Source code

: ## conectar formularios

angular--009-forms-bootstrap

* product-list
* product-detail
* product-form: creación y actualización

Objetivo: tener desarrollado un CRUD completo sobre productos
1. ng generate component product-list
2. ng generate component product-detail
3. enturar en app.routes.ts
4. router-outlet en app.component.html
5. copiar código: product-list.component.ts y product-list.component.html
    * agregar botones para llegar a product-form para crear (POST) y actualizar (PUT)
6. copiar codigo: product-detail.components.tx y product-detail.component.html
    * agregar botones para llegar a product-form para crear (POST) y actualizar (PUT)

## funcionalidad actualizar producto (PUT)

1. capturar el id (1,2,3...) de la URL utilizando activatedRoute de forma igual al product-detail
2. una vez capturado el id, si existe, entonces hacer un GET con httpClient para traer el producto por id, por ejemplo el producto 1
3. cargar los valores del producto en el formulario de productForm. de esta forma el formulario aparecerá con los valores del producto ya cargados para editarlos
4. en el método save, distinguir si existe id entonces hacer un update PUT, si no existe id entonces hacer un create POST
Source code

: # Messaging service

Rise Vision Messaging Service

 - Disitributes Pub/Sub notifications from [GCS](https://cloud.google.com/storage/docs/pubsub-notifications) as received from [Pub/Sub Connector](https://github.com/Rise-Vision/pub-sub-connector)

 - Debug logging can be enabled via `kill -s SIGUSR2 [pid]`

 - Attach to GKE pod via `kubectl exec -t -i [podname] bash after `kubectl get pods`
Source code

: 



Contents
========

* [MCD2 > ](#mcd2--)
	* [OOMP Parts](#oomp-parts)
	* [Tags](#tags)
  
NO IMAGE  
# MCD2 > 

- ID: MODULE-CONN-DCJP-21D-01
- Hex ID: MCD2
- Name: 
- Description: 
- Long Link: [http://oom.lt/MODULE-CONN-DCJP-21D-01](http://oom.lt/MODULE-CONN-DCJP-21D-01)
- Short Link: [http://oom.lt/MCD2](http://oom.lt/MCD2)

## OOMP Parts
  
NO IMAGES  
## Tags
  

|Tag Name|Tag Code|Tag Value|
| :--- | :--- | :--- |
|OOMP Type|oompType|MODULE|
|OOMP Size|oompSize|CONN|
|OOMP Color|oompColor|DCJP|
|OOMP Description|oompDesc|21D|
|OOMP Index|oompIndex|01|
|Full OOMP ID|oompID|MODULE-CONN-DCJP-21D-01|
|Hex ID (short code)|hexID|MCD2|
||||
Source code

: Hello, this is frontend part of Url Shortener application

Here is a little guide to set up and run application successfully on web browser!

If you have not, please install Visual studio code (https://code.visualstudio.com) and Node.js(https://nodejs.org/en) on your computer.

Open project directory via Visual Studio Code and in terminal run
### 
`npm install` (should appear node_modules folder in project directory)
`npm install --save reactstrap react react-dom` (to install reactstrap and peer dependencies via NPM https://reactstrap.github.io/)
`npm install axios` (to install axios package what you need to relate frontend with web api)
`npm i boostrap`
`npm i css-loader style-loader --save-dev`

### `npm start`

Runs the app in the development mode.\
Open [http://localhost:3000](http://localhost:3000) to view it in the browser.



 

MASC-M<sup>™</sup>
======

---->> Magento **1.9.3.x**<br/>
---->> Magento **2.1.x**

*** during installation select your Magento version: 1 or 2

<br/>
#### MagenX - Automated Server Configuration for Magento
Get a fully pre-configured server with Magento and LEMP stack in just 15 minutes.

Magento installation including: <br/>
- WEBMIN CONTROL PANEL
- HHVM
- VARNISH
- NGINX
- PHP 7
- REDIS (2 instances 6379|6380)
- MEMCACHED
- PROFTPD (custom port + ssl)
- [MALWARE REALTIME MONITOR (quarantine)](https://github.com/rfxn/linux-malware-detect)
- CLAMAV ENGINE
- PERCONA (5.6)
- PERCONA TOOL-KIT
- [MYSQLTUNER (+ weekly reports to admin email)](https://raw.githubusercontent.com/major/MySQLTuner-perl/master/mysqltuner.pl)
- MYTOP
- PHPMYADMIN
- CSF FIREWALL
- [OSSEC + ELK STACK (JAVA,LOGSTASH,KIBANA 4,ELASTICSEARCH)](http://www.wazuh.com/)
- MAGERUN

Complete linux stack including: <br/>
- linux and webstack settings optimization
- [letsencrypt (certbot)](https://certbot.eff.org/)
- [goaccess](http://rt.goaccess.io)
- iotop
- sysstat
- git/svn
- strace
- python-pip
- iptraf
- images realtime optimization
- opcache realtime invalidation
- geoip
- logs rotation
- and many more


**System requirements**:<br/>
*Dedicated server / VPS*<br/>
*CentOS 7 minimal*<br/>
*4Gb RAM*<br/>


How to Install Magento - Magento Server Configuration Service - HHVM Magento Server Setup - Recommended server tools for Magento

-------------------------

-- Task brief --
The response should repeat the whole listing exactly.

-- Exercise solution --
Source code

: ## conectar formularios

angular--009-forms-bootstrap

* product-list
* product-detail
* product-form: creación y actualización

Objetivo: tener desarrollado un CRUD completo sobre productos
1. ng generate component product-list
2. ng generate component product-detail
3. enturar en app.routes.ts
4. router-outlet en app.component.html
5. copiar código: product-list.component.ts y product-list.component.html
    * agregar botones para llegar a product-form para crear (POST) y actualizar (PUT)
6. copiar codigo: product-detail.components.tx y product-detail.component.html
    * agregar botones para llegar a product-form para crear (POST) y actualizar (PUT)

## funcionalidad actualizar producto (PUT)

1. capturar el id (1,2,3...) de la URL utilizando activatedRoute de forma igual al product-detail
2. una vez capturado el id, si existe, entonces hacer un GET con httpClient para traer el producto por id, por ejemplo el producto 1
3. cargar los valores del producto en el formulario de productForm. de esta forma el formulario aparecerá con los valores del producto ya cargados para editarlos
4. en el método save, distinguir si existe id entonces hacer un update PUT, si no existe id entonces hacer un create POST
Source code

: # Messaging service

Rise Vision Messaging Service

 - Disitributes Pub/Sub notifications from [GCS](https://cloud.google.com/storage/docs/pubsub-notifications) as received from [Pub/Sub Connector](https://github.com/Rise-Vision/pub-sub-connector)

 - Debug logging can be enabled via `kill -s SIGUSR2 [pid]`

 - Attach to GKE pod via `kubectl exec -t -i [podname] bash after `kubectl get pods`
Source code

: 



Contents
========

* [MCD2 > ](#mcd2--)
	* [OOMP Parts](#oomp-parts)
	* [Tags](#tags)
  
NO IMAGE  
# MCD2 > 

- ID: MODULE-CONN-DCJP-21D-01
- Hex ID: MCD2
- Name: 
- Description: 
- Long Link: [http://oom.lt/MODULE-CONN-DCJP-21D-01](http://oom.lt/MODULE-CONN-DCJP-21D-01)
- Short Link: [http://oom.lt/MCD2](http://oom.lt/MCD2)

## OOMP Parts
  
NO IMAGES  
## Tags
  

|Tag Name|Tag Code|Tag Value|
| :--- | :--- | :--- |
|OOMP Type|oompType|MODULE|
|OOMP Size|oompSize|CONN|
|OOMP Color|oompColor|DCJP|
|OOMP Description|oompDesc|21D|
|OOMP Index|oompIndex|01|
|Full OOMP ID|oompID|MODULE-CONN-DCJP-21D-01|
|Hex ID (short code)|hexID|MCD2|
||||
Source code

: Hello, this is frontend part of Url Shortener application

Here is a little guide to set up and run application successfully on web browser!

If you have not, please install Visual studio code (https://code.visualstudio.com) and Node.js(https://nodejs.org/en) on your computer.

Open project directory via Visual Studio Code and in terminal run
### 
`npm install` (should appear node_modules folder in project directory)
`npm install --save reactstrap react react-dom` (to install reactstrap and peer dependencies via NPM https://reactstrap.github.io/)
`npm install axios` (to install axios package what you need to relate frontend with web api)
`npm i boostrap`
`npm i css-loader style-loader --save-dev`

### `npm start`

Runs the app in the development mode.\
Open [http://localhost:3000](http://localhost:3000) to view it in the browser.



 

MASC-M<sup>™</sup>
======

---->> Magento **1.9.3.x**<br/>
---->> Magento **2.1.x**

*** during installation select your Magento version: 1 or 2

<br/>
#### MagenX - Automated Server Configuration for Magento
Get a fully pre-configured server with Magento and LEMP stack in just 15 minutes.

Magento installation including: <br/>
- WEBMIN CONTROL PANEL
- HHVM
- VARNISH
- NGINX
- PHP 7
- REDIS (2 instances 6379|6380)
- MEMCACHED
- PROFTPD (custom port + ssl)
- [MALWARE REALTIME MONITOR (quarantine)](https://github.com/rfxn/linux-malware-detect)
- CLAMAV ENGINE
- PERCONA (5.6)
- PERCONA TOOL-KIT
- [MYSQLTUNER (+ weekly reports to admin email)](https://raw.githubusercontent.com/major/MySQLTuner-perl/master/mysqltuner.pl)
- MYTOP
- PHPMYADMIN
- CSF FIREWALL
- [OSSEC + ELK STACK (JAVA,LOGSTASH,KIBANA 4,ELASTICSEARCH)](http://www.wazuh.com/)
- MAGERUN

Complete linux stack including: <br/>
- linux and webstack settings optimization
- [letsencrypt (certbot)](https://certbot.eff.org/)
- [goaccess](http://rt.goaccess.io)
- iotop
- sysstat
- git/svn
- strace
- python-pip
- iptraf
- images realtime optimization
- opcache realtime invalidation
- geoip
- logs rotation
- and many more


**System requirements**:<br/>
*Dedicated server / VPS*<br/>
*CentOS 7 minimal*<br/>
*4Gb RAM*<br/>


How to Install Magento - Magento Server Configuration Service - HHVM Magento Server Setup - Recommended server tools for Magento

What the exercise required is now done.